§ TASK OBJECTIVE: Leaving out all pictures, reproduce the entries below exactly, from the first line through the line that contains "are spread out.\\".

§ EXCERPTED DATA:
★ ★ ★

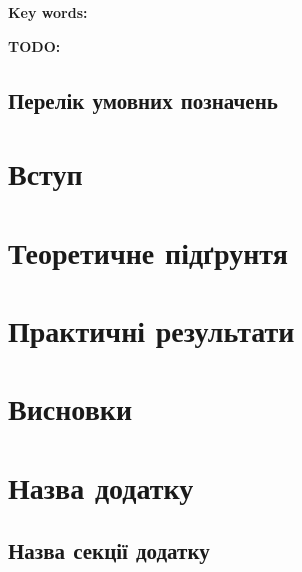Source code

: \documentclass{thesis}
\newcommand{\1}{\mathbb 1}
\newcommand{\todo}[1]{\begin{todobox}[colback=Yellow] \textbf{TODO:} #1 \end{todobox}}
\begin{document}
\bigskip

\noindent
{\bf Key words:} \todo{}


\newpage


\tableofcontents

\newpage

\section*{Перелік умовних позначень}



\newpage

\chapter*{Вступ}\label{Introduction}


\newpage

\chapter{Теоретичне підґрунтя}\label{chapter1}







\newpage

\chapter{Практичні результати}\label{chapter2}





\newpage

\chapter*{Висновки}



\newpage

\renewcommand{\bibname}{Список використаних джерел}

\newpage






\appendix

\chapter{Назва додатку}\label{appendix1}

\section{Назва секції додатку}\label{appendix1.1}
\end{document}
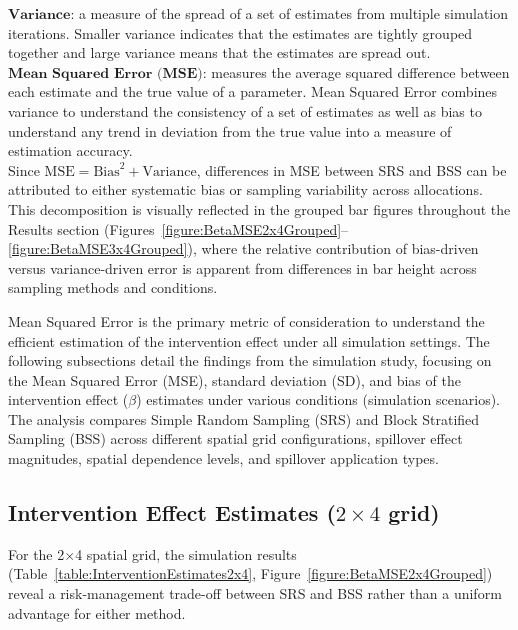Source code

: \documentclass{article}[11pt]
\begin{document}
\noindent $\textbf{Variance}$: a measure of the spread of a set of estimates from multiple simulation iterations. Smaller variance indicates that the estimates are tightly grouped together and large variance means that the estimates are spread out.\\

\noindent $\textbf{Mean Squared Error (MSE)}$: measures the average squared difference between each estimate and the true value of a parameter. Mean Squared Error combines variance to understand the consistency of a set of estimates as well as bias to understand any trend in deviation from the true value into a measure of estimation accuracy.\\

Since $\text{MSE} = \text{Bias}^2 + \text{Variance}$, differences in MSE between SRS and BSS can be attributed to either systematic bias or sampling variability across allocations. This decomposition is visually reflected in the grouped bar figures throughout the Results section (Figures~\ref{figure:BetaMSE2x4Grouped}--\ref{figure:BetaMSE3x4Grouped}), where the relative contribution of bias-driven versus variance-driven error is apparent from differences in bar height across sampling methods and conditions.

Mean Squared Error is the primary metric of consideration to understand the efficient estimation of the intervention effect under all simulation settings. The following subsections detail the findings from the simulation study, focusing on the Mean Squared Error (MSE), standard deviation (SD), and bias of the intervention effect ($\beta$) estimates under various conditions (simulation scenarios). The analysis compares Simple Random Sampling (SRS) and Block Stratified Sampling (BSS) across different spatial grid configurations, spillover effect magnitudes, spatial dependence levels, and spillover application types.

\subsection{Intervention Effect Estimates ($2\times4$ grid)}

For the 2$\times$4 spatial grid, the simulation results (Table~\ref{table:InterventionEstimates2x4}, Figure~\ref{figure:BetaMSE2x4Grouped}) reveal a risk-management trade-off between SRS and BSS rather than a uniform advantage for either method.
\end{document}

★ ★ ★

§ RESULT BELOW:
Source code

: \documentclass{thesis}
\newcommand{\1}{\mathbb 1}
\newcommand{\todo}[1]{\begin{todobox}[colback=Yellow] \textbf{TODO:} #1 \end{todobox}}
\begin{document}
\bigskip

\noindent
{\bf Key words:} \todo{}


\newpage


\tableofcontents

\newpage

\section*{Перелік умовних позначень}



\newpage

\chapter*{Вступ}\label{Introduction}


\newpage

\chapter{Теоретичне підґрунтя}\label{chapter1}







\newpage

\chapter{Практичні результати}\label{chapter2}





\newpage

\chapter*{Висновки}



\newpage

\renewcommand{\bibname}{Список використаних джерел}

\newpage






\appendix

\chapter{Назва додатку}\label{appendix1}

\section{Назва секції додатку}\label{appendix1.1}
\end{document}
Source code

: \documentclass{article}[11pt]
\begin{document}
\noindent $\textbf{Variance}$: a measure of the spread of a set of estimates from multiple simulation iterations. Smaller variance indicates that the estimates are tightly grouped together and large variance means that the estimates are spread out.\\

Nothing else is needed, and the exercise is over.